Only the pictures should be left out; write out all other data exactly.

******

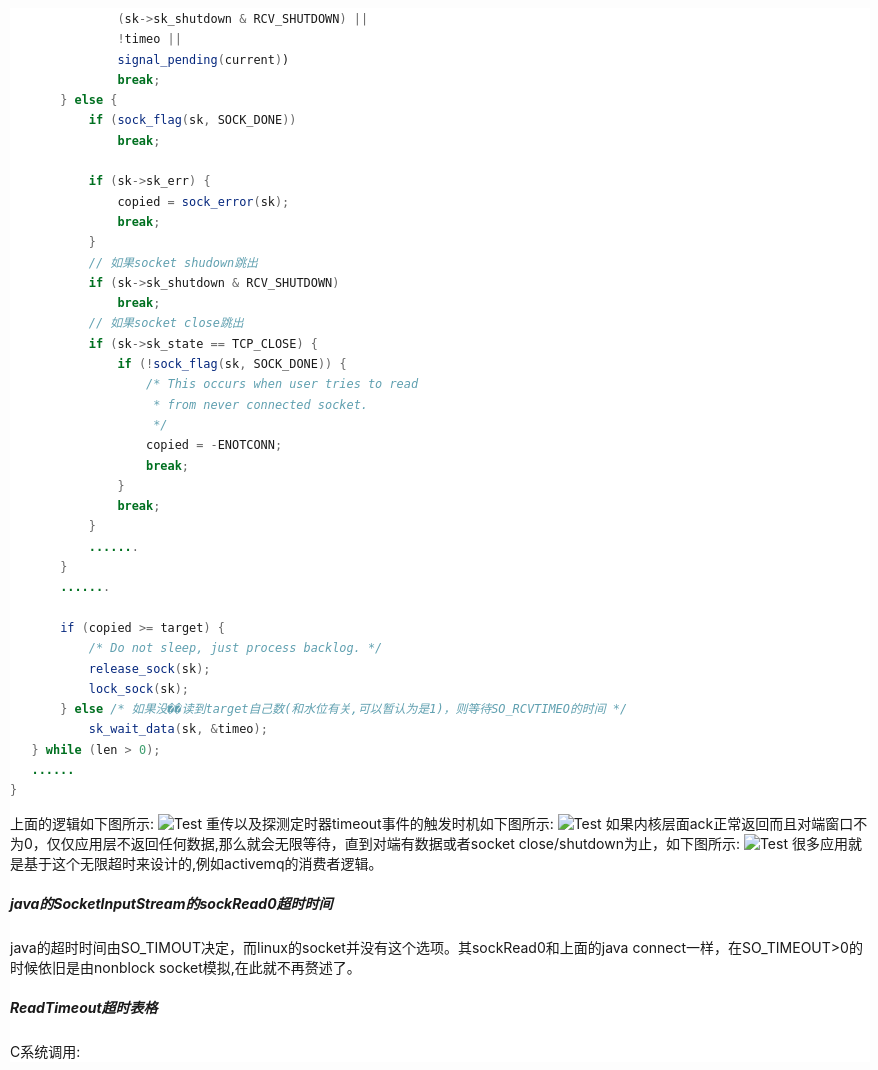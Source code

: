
  ```java 
			    (sk->sk_shutdown & RCV_SHUTDOWN) ||
			    !timeo ||
			    signal_pending(current))
				break;
		} else {
			if (sock_flag(sk, SOCK_DONE))
				break;

			if (sk->sk_err) {
				copied = sock_error(sk);
				break;
			}
			// 如果socket shudown跳出
			if (sk->sk_shutdown & RCV_SHUTDOWN)
				break;
			// 如果socket close跳出
			if (sk->sk_state == TCP_CLOSE) {
				if (!sock_flag(sk, SOCK_DONE)) {
					/* This occurs when user tries to read
					 * from never connected socket.
					 */
					copied = -ENOTCONN;
					break;
				}
				break;
			}
			.......
		}
		.......

		if (copied >= target) {
			/* Do not sleep, just process backlog. */
			release_sock(sk);
			lock_sock(sk);
		} else /* 如果没��读到target自己数(和水位有关,可以暂认为是1)，则等待SO_RCVTIMEO的时间 */
			sk_wait_data(sk, &timeo);	
	} while (len > 0);
	......
}

  ```  
上面的逻辑如下图所示: ![Test](https://oscimg.oschina.net/oscnet/up-59900e9bb1796ee054b0a28e52e6684e9fe.png  '从linux源码看socket(tcp)的timeout') 重传以及探测定时器timeout事件的触发时机如下图所示: ![Test](https://oscimg.oschina.net/oscnet/up-59900e9bb1796ee054b0a28e52e6684e9fe.png  '从linux源码看socket(tcp)的timeout') 如果内核层面ack正常返回而且对端窗口不为0，仅仅应用层不返回任何数据,那么就会无限等待，直到对端有数据或者socket close/shutdown为止，如下图所示: ![Test](https://oscimg.oschina.net/oscnet/up-59900e9bb1796ee054b0a28e52e6684e9fe.png  '从linux源码看socket(tcp)的timeout') 很多应用就是基于这个无限超时来设计的,例如activemq的消费者逻辑。 
##### java的SocketInputStream的sockRead0超时时间 
java的超时时间由SO_TIMOUT决定，而linux的socket并没有这个选项。其sockRead0和上面的java connect一样，在SO_TIMEOUT>0的时候依旧是由nonblock socket模拟,在此就不再赘述了。 
##### ReadTimeout超时表格 
C系统调用: 
 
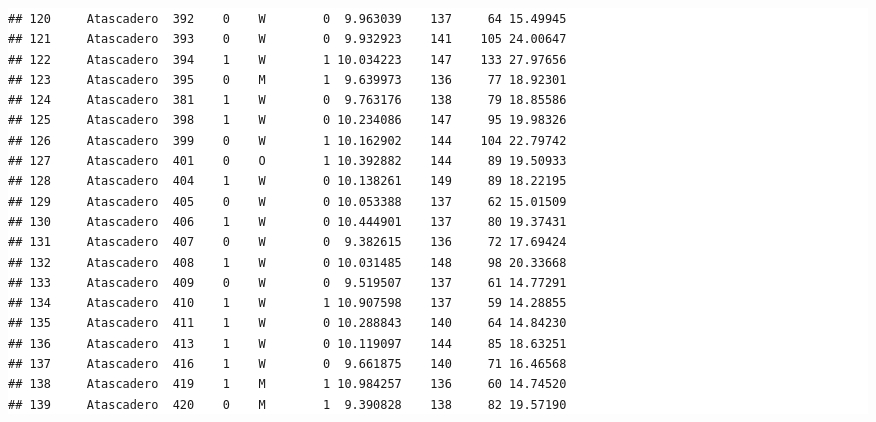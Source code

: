     ## 120     Atascadero  392    0    W        0  9.963039    137     64 15.49945
    ## 121     Atascadero  393    0    W        0  9.932923    141    105 24.00647
    ## 122     Atascadero  394    1    W        1 10.034223    147    133 27.97656
    ## 123     Atascadero  395    0    M        1  9.639973    136     77 18.92301
    ## 124     Atascadero  381    1    W        0  9.763176    138     79 18.85586
    ## 125     Atascadero  398    1    W        0 10.234086    147     95 19.98326
    ## 126     Atascadero  399    0    W        1 10.162902    144    104 22.79742
    ## 127     Atascadero  401    0    O        1 10.392882    144     89 19.50933
    ## 128     Atascadero  404    1    W        0 10.138261    149     89 18.22195
    ## 129     Atascadero  405    0    W        0 10.053388    137     62 15.01509
    ## 130     Atascadero  406    1    W        0 10.444901    137     80 19.37431
    ## 131     Atascadero  407    0    W        0  9.382615    136     72 17.69424
    ## 132     Atascadero  408    1    W        0 10.031485    148     98 20.33668
    ## 133     Atascadero  409    0    W        0  9.519507    137     61 14.77291
    ## 134     Atascadero  410    1    W        1 10.907598    137     59 14.28855
    ## 135     Atascadero  411    1    W        0 10.288843    140     64 14.84230
    ## 136     Atascadero  413    1    W        0 10.119097    144     85 18.63251
    ## 137     Atascadero  416    1    W        0  9.661875    140     71 16.46568
    ## 138     Atascadero  419    1    M        1 10.984257    136     60 14.74520
    ## 139     Atascadero  420    0    M        1  9.390828    138     82 19.57190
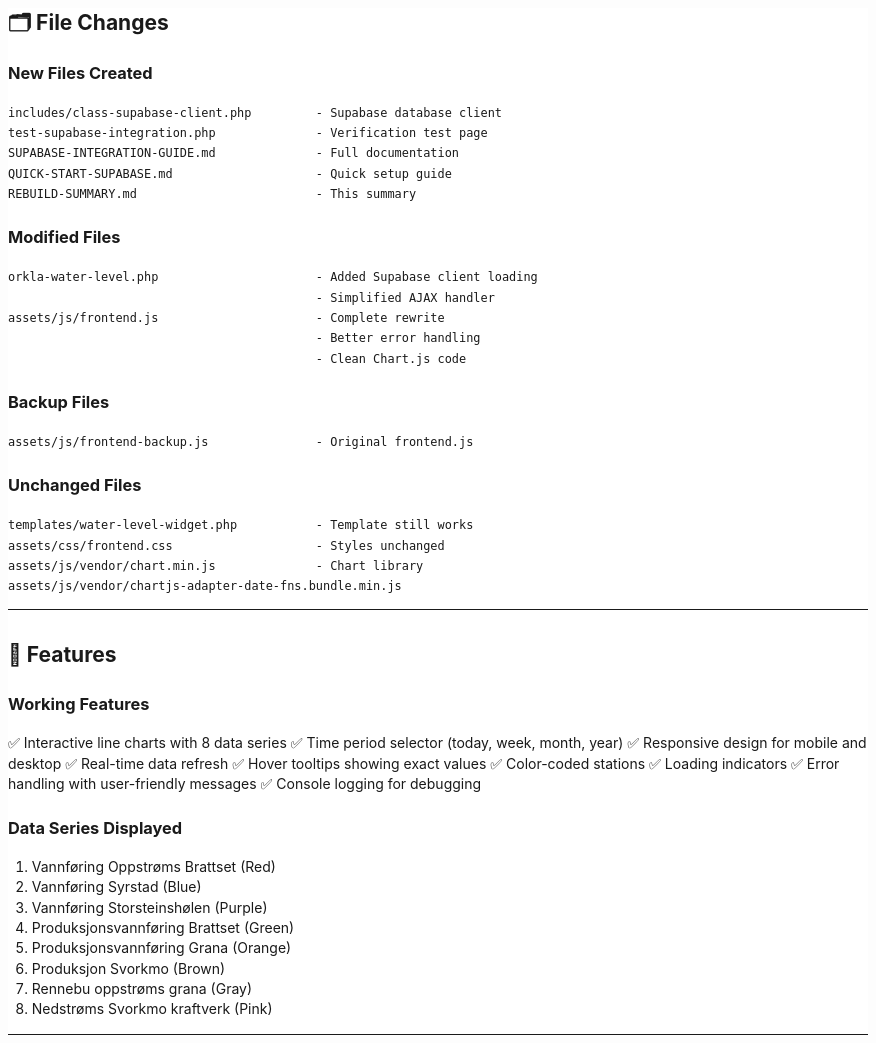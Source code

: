 
## 🗂️ File Changes

### New Files Created
```
includes/class-supabase-client.php         - Supabase database client
test-supabase-integration.php              - Verification test page
SUPABASE-INTEGRATION-GUIDE.md              - Full documentation
QUICK-START-SUPABASE.md                    - Quick setup guide
REBUILD-SUMMARY.md                         - This summary
```

### Modified Files
```
orkla-water-level.php                      - Added Supabase client loading
                                           - Simplified AJAX handler
assets/js/frontend.js                      - Complete rewrite
                                           - Better error handling
                                           - Clean Chart.js code
```

### Backup Files
```
assets/js/frontend-backup.js               - Original frontend.js
```

### Unchanged Files
```
templates/water-level-widget.php           - Template still works
assets/css/frontend.css                    - Styles unchanged
assets/js/vendor/chart.min.js              - Chart library
assets/js/vendor/chartjs-adapter-date-fns.bundle.min.js
```

---

## 🎨 Features

### Working Features
✅ Interactive line charts with 8 data series
✅ Time period selector (today, week, month, year)
✅ Responsive design for mobile and desktop
✅ Real-time data refresh
✅ Hover tooltips showing exact values
✅ Color-coded stations
✅ Loading indicators
✅ Error handling with user-friendly messages
✅ Console logging for debugging

### Data Series Displayed
1. Vannføring Oppstrøms Brattset (Red)
2. Vannføring Syrstad (Blue)
3. Vannføring Storsteinshølen (Purple)
4. Produksjonsvannføring Brattset (Green)
5. Produksjonsvannføring Grana (Orange)
6. Produksjon Svorkmo (Brown)
7. Rennebu oppstrøms grana (Gray)
8. Nedstrøms Svorkmo kraftverk (Pink)

---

******

** Task solution **
Source code

:
  ```java 
			    (sk->sk_shutdown & RCV_SHUTDOWN) ||
			    !timeo ||
			    signal_pending(current))
				break;
		} else {
			if (sock_flag(sk, SOCK_DONE))
				break;

			if (sk->sk_err) {
				copied = sock_error(sk);
				break;
			}
			// 如果socket shudown跳出
			if (sk->sk_shutdown & RCV_SHUTDOWN)
				break;
			// 如果socket close跳出
			if (sk->sk_state == TCP_CLOSE) {
				if (!sock_flag(sk, SOCK_DONE)) {
					/* This occurs when user tries to read
					 * from never connected socket.
					 */
					copied = -ENOTCONN;
					break;
				}
				break;
			}
			.......
		}
		.......

		if (copied >= target) {
			/* Do not sleep, just process backlog. */
			release_sock(sk);
			lock_sock(sk);
		} else /* 如果没��读到target自己数(和水位有关,可以暂认为是1)，则等待SO_RCVTIMEO的时间 */
			sk_wait_data(sk, &timeo);	
	} while (len > 0);
	......
}

  ```  
上面的逻辑如下图所示: ![Test](https://oscimg.oschina.net/oscnet/up-59900e9bb1796ee054b0a28e52e6684e9fe.png  '从linux源码看socket(tcp)的timeout') 重传以及探测定时器timeout事件的触发时机如下图所示: ![Test](https://oscimg.oschina.net/oscnet/up-59900e9bb1796ee054b0a28e52e6684e9fe.png  '从linux源码看socket(tcp)的timeout') 如果内核层面ack正常返回而且对端窗口不为0，仅仅应用层不返回任何数据,那么就会无限等待，直到对端有数据或者socket close/shutdown为止，如下图所示: ![Test](https://oscimg.oschina.net/oscnet/up-59900e9bb1796ee054b0a28e52e6684e9fe.png  '从linux源码看socket(tcp)的timeout') 很多应用就是基于这个无限超时来设计的,例如activemq的消费者逻辑。 
##### java的SocketInputStream的sockRead0超时时间 
java的超时时间由SO_TIMOUT决定，而linux的socket并没有这个选项。其sockRead0和上面的java connect一样，在SO_TIMEOUT>0的时候依旧是由nonblock socket模拟,在此就不再赘述了。 
##### ReadTimeout超时表格 
C系统调用: 
 
Source code

:     ## 120     Atascadero  392    0    W        0  9.963039    137     64 15.49945
    ## 121     Atascadero  393    0    W        0  9.932923    141    105 24.00647
    ## 122     Atascadero  394    1    W        1 10.034223    147    133 27.97656
    ## 123     Atascadero  395    0    M        1  9.639973    136     77 18.92301
    ## 124     Atascadero  381    1    W        0  9.763176    138     79 18.85586
    ## 125     Atascadero  398    1    W        0 10.234086    147     95 19.98326
    ## 126     Atascadero  399    0    W        1 10.162902    144    104 22.79742
    ## 127     Atascadero  401    0    O        1 10.392882    144     89 19.50933
    ## 128     Atascadero  404    1    W        0 10.138261    149     89 18.22195
    ## 129     Atascadero  405    0    W        0 10.053388    137     62 15.01509
    ## 130     Atascadero  406    1    W        0 10.444901    137     80 19.37431
    ## 131     Atascadero  407    0    W        0  9.382615    136     72 17.69424
    ## 132     Atascadero  408    1    W        0 10.031485    148     98 20.33668
    ## 133     Atascadero  409    0    W        0  9.519507    137     61 14.77291
    ## 134     Atascadero  410    1    W        1 10.907598    137     59 14.28855
    ## 135     Atascadero  411    1    W        0 10.288843    140     64 14.84230
    ## 136     Atascadero  413    1    W        0 10.119097    144     85 18.63251
    ## 137     Atascadero  416    1    W        0  9.661875    140     71 16.46568
    ## 138     Atascadero  419    1    M        1 10.984257    136     60 14.74520
    ## 139     Atascadero  420    0    M        1  9.390828    138     82 19.57190
Source code

: 
## 🗂️ File Changes

### New Files Created
```
includes/class-supabase-client.php         - Supabase database client
test-supabase-integration.php              - Verification test page
SUPABASE-INTEGRATION-GUIDE.md              - Full documentation
QUICK-START-SUPABASE.md                    - Quick setup guide
REBUILD-SUMMARY.md                         - This summary
```

### Modified Files
```
orkla-water-level.php                      - Added Supabase client loading
                                           - Simplified AJAX handler
assets/js/frontend.js                      - Complete rewrite
                                           - Better error handling
                                           - Clean Chart.js code
```

### Backup Files
```
assets/js/frontend-backup.js               - Original frontend.js
```

### Unchanged Files
```
templates/water-level-widget.php           - Template still works
assets/css/frontend.css                    - Styles unchanged
assets/js/vendor/chart.min.js              - Chart library
assets/js/vendor/chartjs-adapter-date-fns.bundle.min.js
```

---

## 🎨 Features

### Working Features
✅ Interactive line charts with 8 data series
✅ Time period selector (today, week, month, year)
✅ Responsive design for mobile and desktop
✅ Real-time data refresh
✅ Hover tooltips showing exact values
✅ Color-coded stations
✅ Loading indicators
✅ Error handling with user-friendly messages
✅ Console logging for debugging

### Data Series Displayed
1. Vannføring Oppstrøms Brattset (Red)
2. Vannføring Syrstad (Blue)
3. Vannføring Storsteinshølen (Purple)
4. Produksjonsvannføring Brattset (Green)
5. Produksjonsvannføring Grana (Orange)
6. Produksjon Svorkmo (Brown)
7. Rennebu oppstrøms grana (Gray)
8. Nedstrøms Svorkmo kraftverk (Pink)

---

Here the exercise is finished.